## Assignment
Without including the pictures, copy each line below exactly as it reads.

## Source data
======
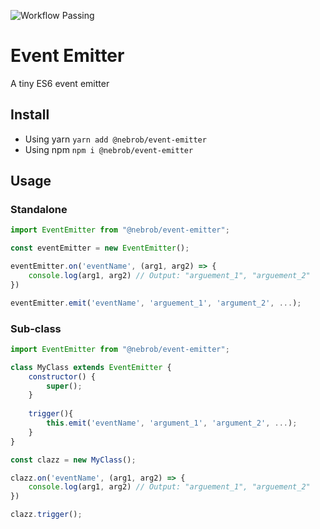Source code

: ![Workflow Passing](https://github.com/nebrob/event-emitter/actions/workflows/npm-publish.yml/badge.svg)
# Event Emitter

A tiny ES6 event emitter

## Install
* Using yarn `yarn add @nebrob/event-emitter`
* Using npm `npm i @nebrob/event-emitter`

## Usage

### Standalone

```javascript
import EventEmitter from "@nebrob/event-emitter";

const eventEmitter = new EventEmitter();

eventEmitter.on('eventName', (arg1, arg2) => {
    console.log(arg1, arg2) // Output: "arguement_1", "arguement_2"
})

eventEmitter.emit('eventName', 'arguement_1', 'argument_2', ...);
```

### Sub-class

```javascript
import EventEmitter from "@nebrob/event-emitter";

class MyClass extends EventEmitter {
    constructor() {
        super();
    }
    
    trigger(){
        this.emit('eventName', 'argument_1', 'argument_2', ...);
    }
}

const clazz = new MyClass();

clazz.on('eventName', (arg1, arg2) => {
    console.log(arg1, arg2) // Output: "arguement_1", "arguement_2"
})

clazz.trigger();
```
======
## Task output
Source code

: ![Workflow Passing](https://github.com/nebrob/event-emitter/actions/workflows/npm-publish.yml/badge.svg)
# Event Emitter

A tiny ES6 event emitter

## Install
* Using yarn `yarn add @nebrob/event-emitter`
* Using npm `npm i @nebrob/event-emitter`

## Usage

### Standalone

```javascript
import EventEmitter from "@nebrob/event-emitter";

const eventEmitter = new EventEmitter();

eventEmitter.on('eventName', (arg1, arg2) => {
    console.log(arg1, arg2) // Output: "arguement_1", "arguement_2"
})

eventEmitter.emit('eventName', 'arguement_1', 'argument_2', ...);
```

### Sub-class

```javascript
import EventEmitter from "@nebrob/event-emitter";

class MyClass extends EventEmitter {
    constructor() {
        super();
    }
    
    trigger(){
        this.emit('eventName', 'argument_1', 'argument_2', ...);
    }
}

const clazz = new MyClass();

clazz.on('eventName', (arg1, arg2) => {
    console.log(arg1, arg2) // Output: "arguement_1", "arguement_2"
})

clazz.trigger();
```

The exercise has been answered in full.